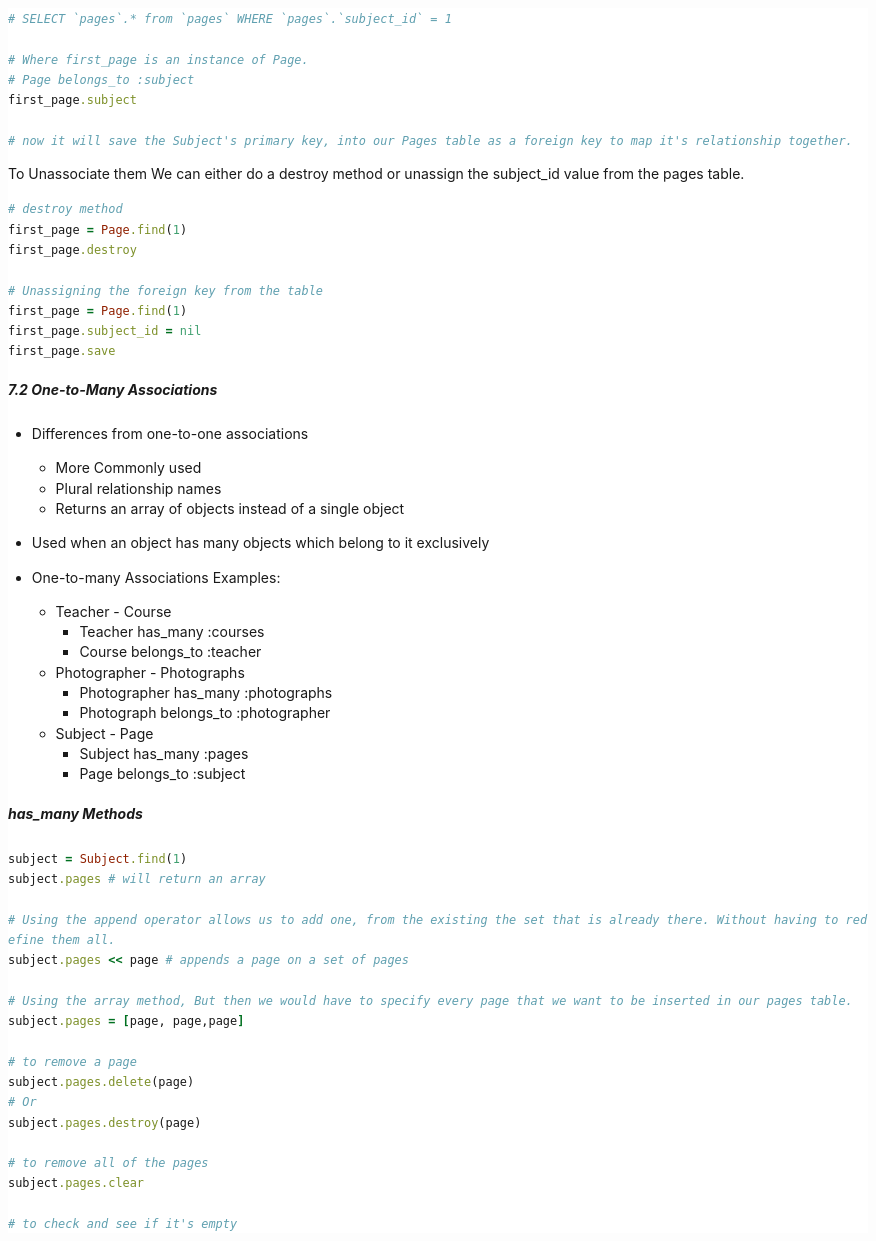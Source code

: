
 ```ruby
# SELECT `pages`.* from `pages` WHERE `pages`.`subject_id` = 1

# Where first_page is an instance of Page.
# Page belongs_to :subject
first_page.subject

# now it will save the Subject's primary key, into our Pages table as a foreign key to map it's relationship together.
```

To Unassociate them We can either do a destroy method or unassign the subject_id value from the pages table.

```ruby
# destroy method
first_page = Page.find(1)
first_page.destroy

# Unassigning the foreign key from the table
first_page = Page.find(1)
first_page.subject_id = nil
first_page.save
```

##### 7.2 One-to-Many Associations

* Differences from one-to-one associations
  * More Commonly used
  * Plural relationship names
  * Returns an array of objects instead of a single object
* Used when an object has many objects which belong to it exclusively


* One-to-many Associations Examples:
  * Teacher - Course
    * Teacher has_many :courses
    * Course belongs_to :teacher
  * Photographer - Photographs
    * Photographer has_many :photographs
    * Photograph belongs_to :photographer
  * Subject - Page
    * Subject has_many :pages
    * Page belongs_to :subject

##### has_many Methods

```ruby
subject = Subject.find(1)
subject.pages # will return an array

# Using the append operator allows us to add one, from the existing the set that is already there. Without having to redefine them all.
subject.pages << page # appends a page on a set of pages

# Using the array method, But then we would have to specify every page that we want to be inserted in our pages table.
subject.pages = [page, page,page]

# to remove a page 
subject.pages.delete(page) 
# Or
subject.pages.destroy(page)

# to remove all of the pages 
subject.pages.clear

# to check and see if it's empty
```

§ **Problem requirements**
Which lines in the listing above include the string "destroy"? Copy each of them.

§ **Reply**
To Unassociate them We can either do a destroy method or unassign the subject_id value from the pages table.
# destroy method
first_page.destroy
subject.pages.destroy(page)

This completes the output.